Pass the canonical language name as the language parameter to model.transcribe() or model.align(). Language names must be formatted with the first letter uppercase and the rest lowercase (e.g., "Chinese", "English", "Cantonese").
If you pass a non-canonical casing (e.g., "cHINese" or "ENGLISH"), the normalize_language_name() function in qwen_asr normalizes it automatically before validation. The safest practice is still to use the canonical form shown in the tables above.

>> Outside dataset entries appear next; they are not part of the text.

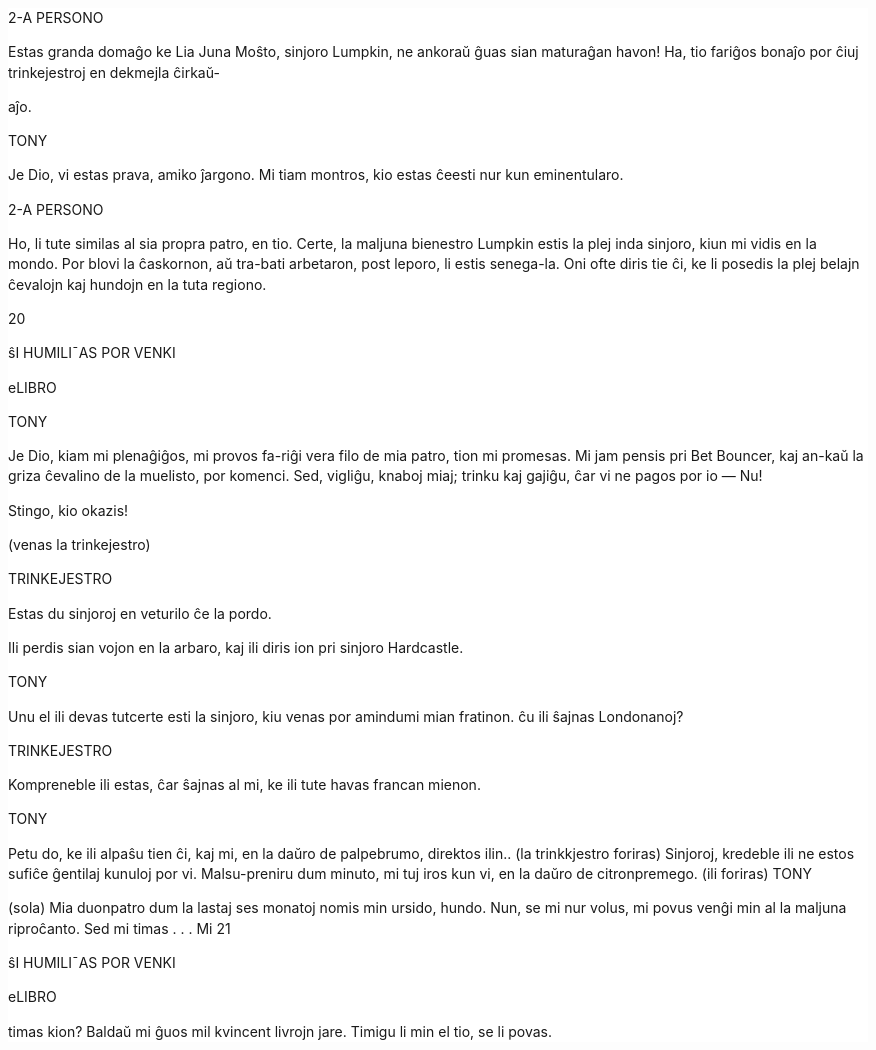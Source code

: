 2-A PERSONO

Estas granda domaĝo ke Lia Juna Moŝto, sinjoro Lumpkin, ne ankoraŭ ĝuas sian maturaĝan havon\! Ha, tio fariĝos bonaĵo por ĉiuj trinkejestroj en dekmejla ĉirkaŭ-

aĵo. 

TONY

Je Dio, vi estas prava, amiko ĵargono. Mi tiam montros, kio estas ĉeesti nur kun eminentularo. 

2-A PERSONO

Ho, li tute similas al sia propra patro, en tio. Certe, la maljuna bienestro Lumpkin estis la plej inda sinjoro, kiun mi vidis en la mondo. Por blovi la ĉaskornon, aŭ tra-bati arbetaron, post leporo, li estis senega-la. Oni ofte diris tie ĉi, ke li posedis la plej belajn ĉevalojn kaj hundojn en la tuta regiono. 

20

ŝI HUMILI¯AS POR VENKI

eLIBRO

TONY

Je Dio, kiam mi plenaĝiĝos, mi provos fa-riĝi vera filo de mia patro, tion mi promesas. Mi jam pensis pri Bet Bouncer, kaj an-kaŭ la griza ĉevalino de la muelisto, por komenci. Sed, vigliĝu, knaboj miaj; trinku kaj gajiĝu, ĉar vi ne pagos por io — Nu\! 

Stingo, kio okazis\! 

\(venas la trinkejestro\)

TRINKEJESTRO

Estas du sinjoroj en veturilo ĉe la pordo. 

Ili perdis sian vojon en la arbaro, kaj ili diris ion pri sinjoro Hardcastle. 

TONY

Unu el ili devas tutcerte esti la sinjoro, kiu venas por amindumi mian fratinon. ĉu ili ŝajnas Londonanoj? 

TRINKEJESTRO

Kompreneble ili estas, ĉar ŝajnas al mi, ke ili tute havas francan mienon. 

TONY

Petu do, ke ili alpaŝu tien ĉi, kaj mi, en la daŭro de palpebrumo, direktos ilin.. \(la trinkkjestro foriras\) Sinjoroj, kredeble ili ne estos sufiĉe ĝentilaj kunuloj por vi. Malsu-preniru dum minuto, mi tuj iros kun vi, en la daŭro de citronpremego. \(ili foriras\) TONY

\(sola\) Mia duonpatro dum la lastaj ses monatoj nomis min ursido, hundo. Nun, se mi nur volus, mi povus venĝi min al la maljuna riproĉanto. Sed mi timas . . . Mi 21

ŝI HUMILI¯AS POR VENKI

eLIBRO

timas kion? Baldaŭ mi ĝuos mil kvincent livrojn jare. Timigu li min el tio, se li povas.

Forcing a specific language

import torch
from qwen_asr import Qwen3ASRModel

model = Qwen3ASRModel.from_pretrained(
    "Qwen/Qwen3-ASR-1.7B",
    dtype=torch.bfloat16,
    device_map="cuda:0",
)

# Single audio — force English
results = model.transcribe(
    audio="path/to/english_audio.wav",
    language="English",
)
print(results[0].text)

# Batch — specify a language per item
results = model.transcribe(
    audio=[
        "path/to/chinese_audio.wav",
        "path/to/french_audio.wav",
    ],
    language=["Chinese", "French"],
)
for r in results:
    print(r.language, r.text)

Automatic language detection

Set language=None (the default) to let the model identify the language from the audio itself. The detected language is returned as the .language attribute of each result.
import torch
from qwen_asr import Qwen3ASRModel

model = Qwen3ASRModel.from_pretrained(
    "Qwen/Qwen3-ASR-1.7B",
    dtype=torch.bfloat16,
    device_map="cuda:0",
)

# Auto-detect language
results = model.transcribe(
    audio="path/to/unknown_language.wav",
    language=None,  # None triggers automatic language detection
)

print(results[0].language)   # e.g., "Japanese"
print(results[0].text)

Using the ForcedAligner with a language

When calling Qwen3ForcedAligner.align() directly, the language parameter is required and must be one of the 11 supported aligner languages:
import torch
from qwen_asr import Qwen3ForcedAligner

aligner = Qwen3ForcedAligner.from_pretrained(
    "Qwen/Qwen3-ForcedAligner-0.6B",
    dtype=torch.bfloat16,
    device_map="cuda:0",
)

results = aligner.align(
    audio="path/to/audio.wav",
    text="甚至出现交易几乎停滞的情况。",
    language="Chinese",   # Must be one of the 11 aligner languages
)

for token in results[0]:
    print(f"{token.text}  {token.start_time:.3f}s – {token.end_time:.3f}s")

Language Name Format

The canonical format used throughout the qwen-asr package is:
  • First letter uppercase
  • All remaining letters lowercase
Examples: "Chinese", "English", "Cantonese", "Filipino", "Macedonian". This normalization is applied automatically by normalize_language_name() before any language is passed to the model, so minor casing variations will not cause errors. However, completely unrecognized strings (e.g., "zh" or "mandarin") will cause validate_language() to raise a ValueError because the normalized name is not present in SUPPORTED_LANGUAGES.